と、そう思っていた時、空間停止能力が解除され、僕は地面に叩きつけられた。
「ケツ痛っ!」
魔力結界を張っていたため、なんとか痛みも軽減できたものの、仮にもし、地面にケツを打っていたら、とんでもないことになっていたに違いない。
「あの……」
「ん?」
「光、消したんですね」
あ、そうだったな。サタンが消していた。
「ああ」
「……余計に苛立ちを覚えました」
「は? いや、ちょっと……え?」
「その後ろに居る方は、彼女さんですよね?」
「いや、そういうわけでは……」
「なんで、告白しないのですか? 向こうの彼女はデレているんですよ?」
「いや、恋は決してデレているわけではないと思うぞ?」
「ツンデレというわけですか。……攻略が容易ですよ、ツンデレなんて」
「お前はゲーマーか?」
「いえ。私はゲーマーではありません」
「じゃあ、お前は一体……」
「初対面の人間に『お前』という事が少々気に食いませんが、許します」
ちょっと僕もイラットきた。……それでも、相手がゲーマーではないということはやっぱり魔族かなんかか? ……けど、女神という可能性も否定出来ないか。……目の前の彼女は一体なんという者なのだろうか。
「こんばんは、凛さん。……貴方の恋愛をサポートするためにやってきた『ヘベと申します。正式な名前は、『青春の神妃ユース・ヘーベー』です。ヘベと呼んでいただければ結構です」
「そ、そうか。……で、でなんで君が僕に?」
「私の主人、里奈様のご命令です。これから12月12日までの期間限定で、貴方の恋愛をサポートさせて頂きますので、よろしくお願いします」
丁度その時、会長からメールが届いた。
『件名:空間停止能力でも使って光でも消したかな?
宛先:凛くん
本文:
青春の神妃ユース・ヘーベーはどうかな? ……ヘベは、嫉妬したり、羨ましがると光を放つから気をつけてね。……まあ、基本的にマスクを付けてあげれば、特に問題はないぞ。あと、ヘベは恋愛には口うるさいから気を付けてね。

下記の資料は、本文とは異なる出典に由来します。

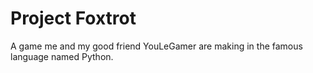 # Project Foxtrot

A game me and my good friend YouLeGamer are making in the famous language named Python.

ちなみに、ヘベは明日から、ボクの管理下に置かれなくなっちゃうので、凛君が学校にいかせるなりしてください。
追伸:学校側には、金で許可取ったよ(^o^)/』
「……会長、貴方って人は……」
僕は、ヘベに「今日からよろしく」と、少し涙目になりつつも、ヘベの右肩に僕の左手をおき、左の手で涙溢れる目をかいた。